I’m as much a celebrity news junky as the next guy, so I naturally glommed on to a recent Wall Street Journal article on “Celebrities Who Make Real Estate a Second Career.”
The article’s beginning was something less than auspicious, celebrity-wise.
First up: Rob VanWinkle.
Now, the only VanWinkle I’m even passingly familiar with is Rip VanWinkle, but I knew that old Rip was a) fictitious and b) would probably be dead by now. Sort of.
But the VanWinkle celebrity who’s now a real-estate developer in Florida is the rap star Vanilla Ice.
It almost goes without saying that, while doing my initial celebrity-of-yore information retrieval, I momentarily confused Vanilla Ice with Milli Vanilli. Then I remembered that there were two of Milli Vanilli, and that Vanilla Ice was the sort of bling bro who would development a home with:
…a swim-up bar lighted with fiber optics and a Jacuzzi that seats 25. (Source: WSJ Online)

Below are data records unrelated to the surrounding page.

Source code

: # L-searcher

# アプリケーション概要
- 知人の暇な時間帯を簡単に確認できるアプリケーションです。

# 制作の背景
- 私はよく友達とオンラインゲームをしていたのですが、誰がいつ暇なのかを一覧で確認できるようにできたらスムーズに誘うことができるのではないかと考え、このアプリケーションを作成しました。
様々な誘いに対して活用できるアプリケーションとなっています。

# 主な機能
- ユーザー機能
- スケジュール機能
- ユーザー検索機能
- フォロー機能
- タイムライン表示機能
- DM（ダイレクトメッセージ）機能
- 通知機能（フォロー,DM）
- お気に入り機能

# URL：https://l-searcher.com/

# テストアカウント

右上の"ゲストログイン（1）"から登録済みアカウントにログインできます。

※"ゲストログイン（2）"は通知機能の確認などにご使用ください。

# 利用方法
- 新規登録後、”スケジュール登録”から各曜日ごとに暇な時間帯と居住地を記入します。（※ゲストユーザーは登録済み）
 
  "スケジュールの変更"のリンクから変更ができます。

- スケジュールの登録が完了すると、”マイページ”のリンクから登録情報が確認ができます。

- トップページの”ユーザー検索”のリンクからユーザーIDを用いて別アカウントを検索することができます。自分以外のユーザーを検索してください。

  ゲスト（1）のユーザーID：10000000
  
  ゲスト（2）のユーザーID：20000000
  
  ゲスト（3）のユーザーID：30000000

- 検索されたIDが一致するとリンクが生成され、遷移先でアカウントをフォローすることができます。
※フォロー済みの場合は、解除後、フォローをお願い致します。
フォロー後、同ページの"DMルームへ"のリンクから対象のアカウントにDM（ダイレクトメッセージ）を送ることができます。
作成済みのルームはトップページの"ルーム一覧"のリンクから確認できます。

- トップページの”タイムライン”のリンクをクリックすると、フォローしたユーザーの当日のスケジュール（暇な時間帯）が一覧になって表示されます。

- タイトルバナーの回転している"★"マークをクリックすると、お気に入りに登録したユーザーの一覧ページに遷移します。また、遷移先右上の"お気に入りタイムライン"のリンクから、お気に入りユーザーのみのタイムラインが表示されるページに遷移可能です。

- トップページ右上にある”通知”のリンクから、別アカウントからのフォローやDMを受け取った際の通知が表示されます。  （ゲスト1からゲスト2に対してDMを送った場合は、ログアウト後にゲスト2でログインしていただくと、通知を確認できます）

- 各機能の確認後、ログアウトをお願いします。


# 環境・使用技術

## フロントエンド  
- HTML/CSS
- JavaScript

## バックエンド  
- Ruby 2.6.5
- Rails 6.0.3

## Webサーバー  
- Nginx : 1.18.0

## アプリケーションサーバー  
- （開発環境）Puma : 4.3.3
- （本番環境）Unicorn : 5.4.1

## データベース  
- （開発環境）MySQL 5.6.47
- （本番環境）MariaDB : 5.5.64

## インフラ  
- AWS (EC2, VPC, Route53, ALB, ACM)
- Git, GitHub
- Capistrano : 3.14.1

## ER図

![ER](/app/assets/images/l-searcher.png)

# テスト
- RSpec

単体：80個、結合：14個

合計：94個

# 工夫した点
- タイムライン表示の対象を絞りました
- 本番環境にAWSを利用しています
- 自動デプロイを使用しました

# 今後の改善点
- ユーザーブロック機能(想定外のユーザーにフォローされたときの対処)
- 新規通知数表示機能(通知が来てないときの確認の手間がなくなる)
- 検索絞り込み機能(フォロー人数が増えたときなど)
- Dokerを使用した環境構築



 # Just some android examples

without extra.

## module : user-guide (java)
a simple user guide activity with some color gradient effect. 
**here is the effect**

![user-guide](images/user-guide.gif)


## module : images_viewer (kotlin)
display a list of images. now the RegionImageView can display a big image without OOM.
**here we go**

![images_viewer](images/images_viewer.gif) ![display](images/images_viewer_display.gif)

The article upped the ante, celebrity-wise, with throwaway mentions that both Ellen DeGeneres and Diane Keaton had made a bit of coin flipping houses in Hollywood.
"People who are creative—they like to take something and make it what other people didn't see," says Kurt Rappaport, co-founder of Southern California-based Westside Estate Agency, who has represented Ms. DeGeneres and other celebrities.
And, of course, there’s the fact that some folks would pay a bit of a premium to have a home associated with a bona fide celeb. Not that we don’t have this on Beacon Hill. I recently took a fund-raising kitchen tour of neighborhood, well, kitchens, and in one there was a modest little sign indicating that Thomas Bailey Aldrich had once lived there.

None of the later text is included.